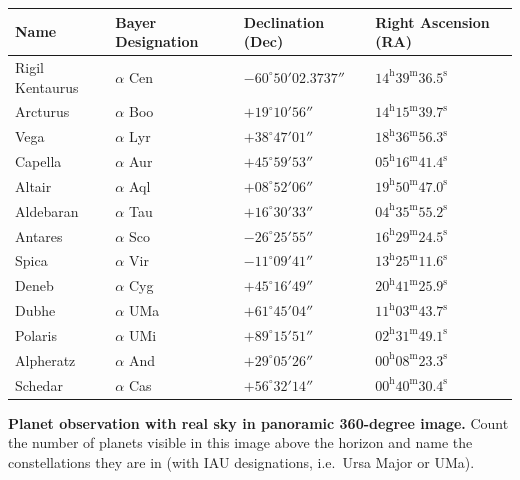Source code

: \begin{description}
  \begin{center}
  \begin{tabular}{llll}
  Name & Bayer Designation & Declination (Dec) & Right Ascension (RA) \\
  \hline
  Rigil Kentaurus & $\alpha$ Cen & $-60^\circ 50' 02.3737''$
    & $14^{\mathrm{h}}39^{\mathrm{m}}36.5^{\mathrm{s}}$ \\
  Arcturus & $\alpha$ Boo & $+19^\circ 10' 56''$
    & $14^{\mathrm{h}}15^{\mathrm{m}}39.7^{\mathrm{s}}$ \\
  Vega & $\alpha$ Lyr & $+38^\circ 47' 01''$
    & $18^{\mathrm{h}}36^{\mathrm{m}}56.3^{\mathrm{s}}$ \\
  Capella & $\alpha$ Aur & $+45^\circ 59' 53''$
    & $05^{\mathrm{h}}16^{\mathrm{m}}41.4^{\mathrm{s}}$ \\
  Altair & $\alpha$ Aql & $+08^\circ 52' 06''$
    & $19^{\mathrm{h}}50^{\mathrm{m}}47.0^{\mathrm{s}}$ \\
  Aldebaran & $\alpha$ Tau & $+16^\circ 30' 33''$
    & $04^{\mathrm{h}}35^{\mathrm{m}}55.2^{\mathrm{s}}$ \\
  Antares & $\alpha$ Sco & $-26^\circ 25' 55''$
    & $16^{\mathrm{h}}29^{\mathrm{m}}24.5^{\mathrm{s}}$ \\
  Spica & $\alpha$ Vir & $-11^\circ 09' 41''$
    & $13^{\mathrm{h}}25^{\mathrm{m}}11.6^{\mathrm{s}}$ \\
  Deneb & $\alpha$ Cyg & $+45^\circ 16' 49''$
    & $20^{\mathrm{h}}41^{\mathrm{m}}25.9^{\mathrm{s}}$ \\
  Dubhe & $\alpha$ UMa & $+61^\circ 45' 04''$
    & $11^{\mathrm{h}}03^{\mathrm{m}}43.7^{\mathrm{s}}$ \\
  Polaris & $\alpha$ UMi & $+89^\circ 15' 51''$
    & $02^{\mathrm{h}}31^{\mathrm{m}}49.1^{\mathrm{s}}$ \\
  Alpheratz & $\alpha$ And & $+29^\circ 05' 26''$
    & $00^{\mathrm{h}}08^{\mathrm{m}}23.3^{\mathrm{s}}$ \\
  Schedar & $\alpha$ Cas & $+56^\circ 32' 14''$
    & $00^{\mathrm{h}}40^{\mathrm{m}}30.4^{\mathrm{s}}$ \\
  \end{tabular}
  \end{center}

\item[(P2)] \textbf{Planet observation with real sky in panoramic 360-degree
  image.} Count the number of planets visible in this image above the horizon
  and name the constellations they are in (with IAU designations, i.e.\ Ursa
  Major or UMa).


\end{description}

______________________________

[Work item]:
Retype every entry exactly, but keep the pictures out of your copy.

[Worked solution]:
Source code

: \begin{description}
  \begin{center}
  \begin{tabular}{llll}
  Name & Bayer Designation & Declination (Dec) & Right Ascension (RA) \\
  \hline
  Rigil Kentaurus & $\alpha$ Cen & $-60^\circ 50' 02.3737''$
    & $14^{\mathrm{h}}39^{\mathrm{m}}36.5^{\mathrm{s}}$ \\
  Arcturus & $\alpha$ Boo & $+19^\circ 10' 56''$
    & $14^{\mathrm{h}}15^{\mathrm{m}}39.7^{\mathrm{s}}$ \\
  Vega & $\alpha$ Lyr & $+38^\circ 47' 01''$
    & $18^{\mathrm{h}}36^{\mathrm{m}}56.3^{\mathrm{s}}$ \\
  Capella & $\alpha$ Aur & $+45^\circ 59' 53''$
    & $05^{\mathrm{h}}16^{\mathrm{m}}41.4^{\mathrm{s}}$ \\
  Altair & $\alpha$ Aql & $+08^\circ 52' 06''$
    & $19^{\mathrm{h}}50^{\mathrm{m}}47.0^{\mathrm{s}}$ \\
  Aldebaran & $\alpha$ Tau & $+16^\circ 30' 33''$
    & $04^{\mathrm{h}}35^{\mathrm{m}}55.2^{\mathrm{s}}$ \\
  Antares & $\alpha$ Sco & $-26^\circ 25' 55''$
    & $16^{\mathrm{h}}29^{\mathrm{m}}24.5^{\mathrm{s}}$ \\
  Spica & $\alpha$ Vir & $-11^\circ 09' 41''$
    & $13^{\mathrm{h}}25^{\mathrm{m}}11.6^{\mathrm{s}}$ \\
  Deneb & $\alpha$ Cyg & $+45^\circ 16' 49''$
    & $20^{\mathrm{h}}41^{\mathrm{m}}25.9^{\mathrm{s}}$ \\
  Dubhe & $\alpha$ UMa & $+61^\circ 45' 04''$
    & $11^{\mathrm{h}}03^{\mathrm{m}}43.7^{\mathrm{s}}$ \\
  Polaris & $\alpha$ UMi & $+89^\circ 15' 51''$
    & $02^{\mathrm{h}}31^{\mathrm{m}}49.1^{\mathrm{s}}$ \\
  Alpheratz & $\alpha$ And & $+29^\circ 05' 26''$
    & $00^{\mathrm{h}}08^{\mathrm{m}}23.3^{\mathrm{s}}$ \\
  Schedar & $\alpha$ Cas & $+56^\circ 32' 14''$
    & $00^{\mathrm{h}}40^{\mathrm{m}}30.4^{\mathrm{s}}$ \\
  \end{tabular}
  \end{center}

\item[(P2)] \textbf{Planet observation with real sky in panoramic 360-degree
  image.} Count the number of planets visible in this image above the horizon
  and name the constellations they are in (with IAU designations, i.e.\ Ursa
  Major or UMa).


\end{description}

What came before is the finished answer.